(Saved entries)
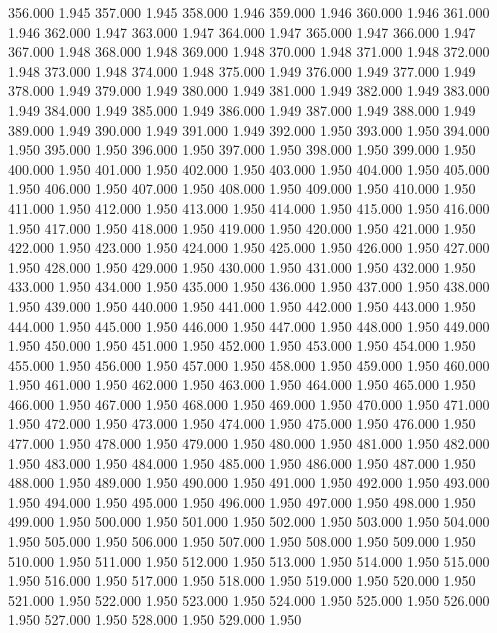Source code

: 356.000 1.945 
357.000 1.945 
358.000 1.946 
359.000 1.946 
360.000 1.946 
361.000 1.946 
362.000 1.947 
363.000 1.947 
364.000 1.947 
365.000 1.947 
366.000 1.947 
367.000 1.948 
368.000 1.948 
369.000 1.948 
370.000 1.948 
371.000 1.948 
372.000 1.948 
373.000 1.948 
374.000 1.948 
375.000 1.949 
376.000 1.949 
377.000 1.949 
378.000 1.949 
379.000 1.949 
380.000 1.949 
381.000 1.949 
382.000 1.949 
383.000 1.949 
384.000 1.949 
385.000 1.949 
386.000 1.949 
387.000 1.949 
388.000 1.949 
389.000 1.949 
390.000 1.949 
391.000 1.949 
392.000 1.950 
393.000 1.950 
394.000 1.950 
395.000 1.950 
396.000 1.950 
397.000 1.950 
398.000 1.950 
399.000 1.950 
400.000 1.950 
401.000 1.950 
402.000 1.950 
403.000 1.950 
404.000 1.950 
405.000 1.950 
406.000 1.950 
407.000 1.950 
408.000 1.950 
409.000 1.950 
410.000 1.950 
411.000 1.950 
412.000 1.950 
413.000 1.950 
414.000 1.950 
415.000 1.950 
416.000 1.950 
417.000 1.950 
418.000 1.950 
419.000 1.950 
420.000 1.950 
421.000 1.950 
422.000 1.950 
423.000 1.950 
424.000 1.950 
425.000 1.950 
426.000 1.950 
427.000 1.950 
428.000 1.950 
429.000 1.950 
430.000 1.950 
431.000 1.950 
432.000 1.950 
433.000 1.950 
434.000 1.950 
435.000 1.950 
436.000 1.950 
437.000 1.950 
438.000 1.950 
439.000 1.950 
440.000 1.950 
441.000 1.950 
442.000 1.950 
443.000 1.950 
444.000 1.950 
445.000 1.950 
446.000 1.950 
447.000 1.950 
448.000 1.950 
449.000 1.950 
450.000 1.950 
451.000 1.950 
452.000 1.950 
453.000 1.950 
454.000 1.950 
455.000 1.950 
456.000 1.950 
457.000 1.950 
458.000 1.950 
459.000 1.950 
460.000 1.950 
461.000 1.950 
462.000 1.950 
463.000 1.950 
464.000 1.950 
465.000 1.950 
466.000 1.950 
467.000 1.950 
468.000 1.950 
469.000 1.950 
470.000 1.950 
471.000 1.950 
472.000 1.950 
473.000 1.950 
474.000 1.950 
475.000 1.950 
476.000 1.950 
477.000 1.950 
478.000 1.950 
479.000 1.950 
480.000 1.950 
481.000 1.950 
482.000 1.950 
483.000 1.950 
484.000 1.950 
485.000 1.950 
486.000 1.950 
487.000 1.950 
488.000 1.950 
489.000 1.950 
490.000 1.950 
491.000 1.950 
492.000 1.950 
493.000 1.950 
494.000 1.950 
495.000 1.950 
496.000 1.950 
497.000 1.950 
498.000 1.950 
499.000 1.950 
500.000 1.950 
501.000 1.950 
502.000 1.950 
503.000 1.950 
504.000 1.950 
505.000 1.950 
506.000 1.950 
507.000 1.950 
508.000 1.950 
509.000 1.950 
510.000 1.950 
511.000 1.950 
512.000 1.950 
513.000 1.950 
514.000 1.950 
515.000 1.950 
516.000 1.950 
517.000 1.950 
518.000 1.950 
519.000 1.950 
520.000 1.950 
521.000 1.950 
522.000 1.950 
523.000 1.950 
524.000 1.950 
525.000 1.950 
526.000 1.950 
527.000 1.950 
528.000 1.950 
529.000 1.950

- WORK TO COMPLETE: Of the entries above, repeat exactly the lines from the line with "430.000 1.950" through the line with "471.000 1.950", both of them included.

- OUTPUT OF THE TASK:
430.000 1.950 
431.000 1.950 
432.000 1.950 
433.000 1.950 
434.000 1.950 
435.000 1.950 
436.000 1.950 
437.000 1.950 
438.000 1.950 
439.000 1.950 
440.000 1.950 
441.000 1.950 
442.000 1.950 
443.000 1.950 
444.000 1.950 
445.000 1.950 
446.000 1.950 
447.000 1.950 
448.000 1.950 
449.000 1.950 
450.000 1.950 
451.000 1.950 
452.000 1.950 
453.000 1.950 
454.000 1.950 
455.000 1.950 
456.000 1.950 
457.000 1.950 
458.000 1.950 
459.000 1.950 
460.000 1.950 
461.000 1.950 
462.000 1.950 
463.000 1.950 
464.000 1.950 
465.000 1.950 
466.000 1.950 
467.000 1.950 
468.000 1.950 
469.000 1.950 
470.000 1.950 
471.000 1.950 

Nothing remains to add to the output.